Work order: Your task is to repeat the lines below exactly, excluding any pictures they contain.

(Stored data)
##############################
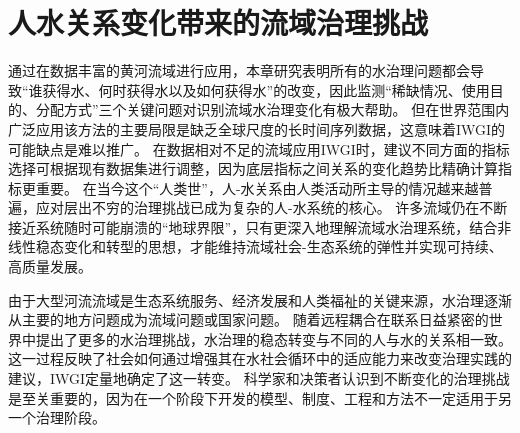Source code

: \section{人水关系变化带来的流域治理挑战}

通过在数据丰富的黄河流域进行应用，本章研究表明所有的水治理问题都会导致“谁获得水、何时获得水以及如何获得水”的改变，因此监测“稀缺情况、使用目的、分配方式”三个关键问题对识别流域水治理变化有极大帮助。
但在世界范围内广泛应用该方法的主要局限是缺乏全球尺度的长时间序列数据，这意味着IWGI的可能缺点是难以推广。
在数据相对不足的流域应用IWGI时，建议不同方面的指标选择可根据现有数据集进行调整，因为底层指标之间关系的变化趋势比精确计算指标更重要。
在当今这个“人类世”，人-水关系由人类活动所主导的情况越来越普遍，应对层出不穷的治理挑战已成为复杂的人-水系统的核心\cite{cumming2018,cumming2014,jaeger2019}。
许多流域仍在不断接近系统随时可能崩溃的“地球界限”\cite{gleeson2020, wang-erlandsson2022}，只有更深入地理解流域水治理系统，结合非线性稳态变化和转型的思想，才能维持流域社会-生态系统的弹性并实现可持续、高质量发展\cite{falkenmark2019}。

由于大型河流流域是生态系统服务、经济发展和人类福祉的关键来源，水治理逐渐从主要的地方问题成为流域问题或国家问题\cite{best2019,best2020}。
随着远程耦合在联系日益紧密的世界中提出了更多的水治理挑战，水治理的稳态转变与不同的人与水的关系相一致\cite{diaz2019}。
这一过程反映了社会如何通过增强其在水社会循环中的适应能力来改变治理实践的建议，IWGI定量地确定了这一转变\cite{loch2020,turton1999}。
科学家和决策者认识到不断变化的治理挑战是至关重要的，因为在一个阶段下开发的模型、制度、工程和方法不一定适用于另一个治理阶段\cite{reyers2018}。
##############################
Answer to the exercise:
Source code

: \section{人水关系变化带来的流域治理挑战}

通过在数据丰富的黄河流域进行应用，本章研究表明所有的水治理问题都会导致“谁获得水、何时获得水以及如何获得水”的改变，因此监测“稀缺情况、使用目的、分配方式”三个关键问题对识别流域水治理变化有极大帮助。
但在世界范围内广泛应用该方法的主要局限是缺乏全球尺度的长时间序列数据，这意味着IWGI的可能缺点是难以推广。
在数据相对不足的流域应用IWGI时，建议不同方面的指标选择可根据现有数据集进行调整，因为底层指标之间关系的变化趋势比精确计算指标更重要。
在当今这个“人类世”，人-水关系由人类活动所主导的情况越来越普遍，应对层出不穷的治理挑战已成为复杂的人-水系统的核心\cite{cumming2018,cumming2014,jaeger2019}。
许多流域仍在不断接近系统随时可能崩溃的“地球界限”\cite{gleeson2020, wang-erlandsson2022}，只有更深入地理解流域水治理系统，结合非线性稳态变化和转型的思想，才能维持流域社会-生态系统的弹性并实现可持续、高质量发展\cite{falkenmark2019}。

由于大型河流流域是生态系统服务、经济发展和人类福祉的关键来源，水治理逐渐从主要的地方问题成为流域问题或国家问题\cite{best2019,best2020}。
随着远程耦合在联系日益紧密的世界中提出了更多的水治理挑战，水治理的稳态转变与不同的人与水的关系相一致\cite{diaz2019}。
这一过程反映了社会如何通过增强其在水社会循环中的适应能力来改变治理实践的建议，IWGI定量地确定了这一转变\cite{loch2020,turton1999}。
科学家和决策者认识到不断变化的治理挑战是至关重要的，因为在一个阶段下开发的模型、制度、工程和方法不一定适用于另一个治理阶段\cite{reyers2018}。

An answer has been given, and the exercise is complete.